MERIDIAN FINANCIAL SERVICES, INC vs. LANANH PHAN aka LAN ANH PHAN

SUPERIOR COURT OF CALIFORNIA

COUNTY OF SANTA CLARA

MERIDIAN FINANCIAL SERVICES, INC., ET AL.,

Plaintiffs,

vs.

LANANH PHAN aka LAN ANH PHAN,
ET AL.,

Defendants.

Case No. 2013-1-CV-254980

TENTATIVE RULING RE: MOTION FOR CONTRACTUAL COSTS, EXPENSES, AND ATTORNEYS’ FEES; AMENDED JUDGMENT

The above-entitled action comes on for hearing before the Honorable Thomas E. Kuhnle on May 10, 2019, at 9:00 a.m. in Department 5. The Court now issues its tentative ruling as follows:

I. INTRODUCTION
II.
According to the allegations of the Third Amended Complaint (“TAC”), filed on July 24, 2015, this case arises out of a fraudulent investment scheme. The TAC sets forth the following causes of action: (1) Breach of Contract; (2) Fraud; (3) Fraud in the Inducement; (4) Negligent Misrepresentation; (5) Violation of Unfair Business Practices Act; (6) Escrow Negligence; (7) Negligent Supervision; (8) Breach of Fiduciary Duty; (9) Breach of Written Contract; (10) Violation of Uniform Fraudulent Transfers Act; and (11) Aiding and Abetting in the Commission of a Tort.

On December 17, 2018, the Court granted defendant Chicago Title Company’s (“Chicago Title”) motion for summary judgment. Judgment was entered on January 3, 2019, in favor of Chicago Title. Chicago Title now moves for attorneys’ fees and costs.

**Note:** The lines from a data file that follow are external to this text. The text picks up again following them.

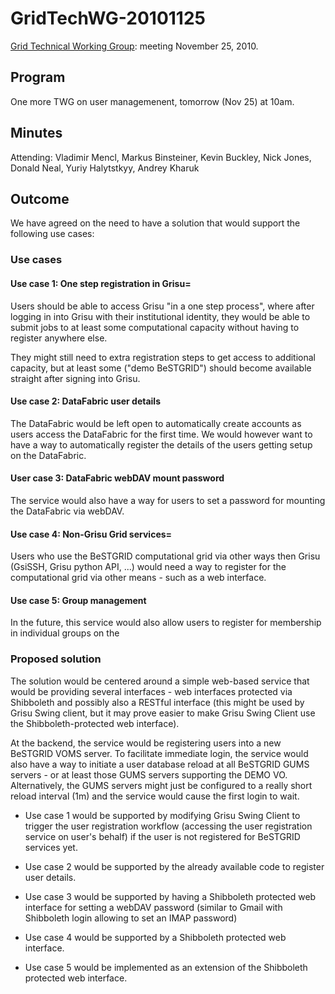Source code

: # GridTechWG-20101125

[Grid Technical Working Group](grid-technical-working-group.md): meeting November 25, 2010.

## Program

One more TWG on user managemenent, tomorrow (Nov 25) at 10am.

## Minutes

Attending: Vladimir Mencl, Markus Binsteiner, Kevin Buckley, Nick Jones, Donald Neal, Yuriy Halytstkyy, Andrey Kharuk

## Outcome

We have agreed on the need to have a solution that would support the following use cases:

### Use cases

#### Use case 1: One step registration in Grisu=

Users should be able to access Grisu "in a one step process", where after logging in into Grisu with their institutional identity, they would be able to submit jobs to at least some computational capacity without having to register anywhere else.  

They might still need to extra registration steps to get access to additional capacity, but at least some ("demo BeSTGRID") should become available straight after signing into Grisu.

#### Use case 2: DataFabric user details

The DataFabric would be left open to automatically create accounts as users access the DataFabric for the first time.  We would however want to have a way to automatically register the details of the users getting setup on the DataFabric.

#### User case 3: DataFabric webDAV mount password

The service would also have a way for users to set a password for mounting the DataFabric via webDAV.

#### Use case 4: Non-Grisu Grid services=

Users who use the BeSTGRID computational grid via other ways then Grisu (GsiSSH, Grisu python API, ...) would need a way to register for the computational grid via other means - such as a web interface.

#### Use case 5: Group management

In the future, this service would also allow users to register for membership in individual groups on the 

### Proposed solution

The solution would be centered around a simple web-based service that would be providing several interfaces - web interfaces protected via Shibboleth and possibly also a RESTful interface (this might be used by Grisu Swing client, but it may prove easier to make Grisu Swing Client use the Shibboleth-protected web interface).

At the backend, the service would be registering users into a new BeSTGRID VOMS server.  To facilitate immediate login, the service would also have a way to initiate a user database reload at all BeSTGRID GUMS servers - or at least those GUMS servers supporting the DEMO VO.  Alternatively, the GUMS servers might just be configured to a really short reload interval (1m) and the service would cause the first login to wait.

- Use case 1 would be supported by modifying Grisu Swing Client to trigger the user registration workflow (accessing the user registration service on user's behalf) if the user is not registered for BeSTGRID services yet.

- Use case 2 would be supported by the already available code to register user details.

- Use case 3 would be supported by having a Shibboleth protected web interface for setting a webDAV password (similar to Gmail with Shibboleth login allowing to set an IMAP password)

- Use case 4 would be supported by a Shibboleth protected web interface.

- Use case 5 would be implemented as an extension of the Shibboleth protected web interface.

III. OBJECTIONS TO EVIDENCE
IV.
A. Plaintiffs’ Objections
B.
Plaintiffs Meridian Financial Services, Inc. and Mark Yazdani (together, “Plaintiffs”) object to a portion of the declaration of David Owen (pp. 4:24-5:2) in which he states he reviewed a spreadsheet of time spent by attorneys Thomas Trapani and Howard Brody. Owen’s testimony regarding time spent by other attorneys is hearsay. Plaintiffs’ objection is SUSTAINED.

C. Chicago Title’s Objections
D.
Chicago Title objects to portions of the declaration of James P. Schratz and attached exhibits. Objections nos. 1-3, 9, 14-15, and 17 are SUSTAINED. Objections nos. 4-8, 10-13, 16, and 18-29 are OVERRULED.

V. MOTION FOR FEES AND COSTS
VI.
Chicago Title moves for attorneys’ fees in the amount of $1,851,575 and costs in the amount of $125,158.

A. Basis for Recovering Attorneys’ Fees and Costs
B.
Chicago Title’s claims in part were based on a breach of escrow instructions. Chicago Title states paragraph 14 of the escrow instructions contains an attorneys’ fees provision. (Declaration of David B. Owen Filed in Support of Defendant Chicago Title Company’s Motion for Contractual Attorney’s Fees, ¶ 2 and Ex. B.) Where a contract “provides that attorney’s fees and costs, which are incurred to enforce that contract, shall be awarded either to one of the parties or to the prevailing party, then the party who is determined to be the party prevailing on the contract, whether he or she is the party specified in the contract or not, shall be entitled to reasonable attorney’s fees in addition to other costs.” (Civ. Code, § 1717.)

Chicago Title was defended in court by in-house counsel, not outside counsel. Fees incurred by in-house counsel are recoverable:

We discern no basis for discriminating between counsel working for a corporation in-house and private counsel engaged with respect to a specific matter or on retainer. Both are bound by the same fiduciary and ethical duties to their clients. (See General Dynamics Corp. v. Superior Court (1994) 7 Cal.4th 1164, 1190 [32 Cal.Rptr.2d 1, 876 P.2d 487].) Both are qualified to provide, and do provide, equivalent legal services. And both incur attorney fees and costs within the meaning of Civil Code section 1717 in enforcing the contract on behalf of their client.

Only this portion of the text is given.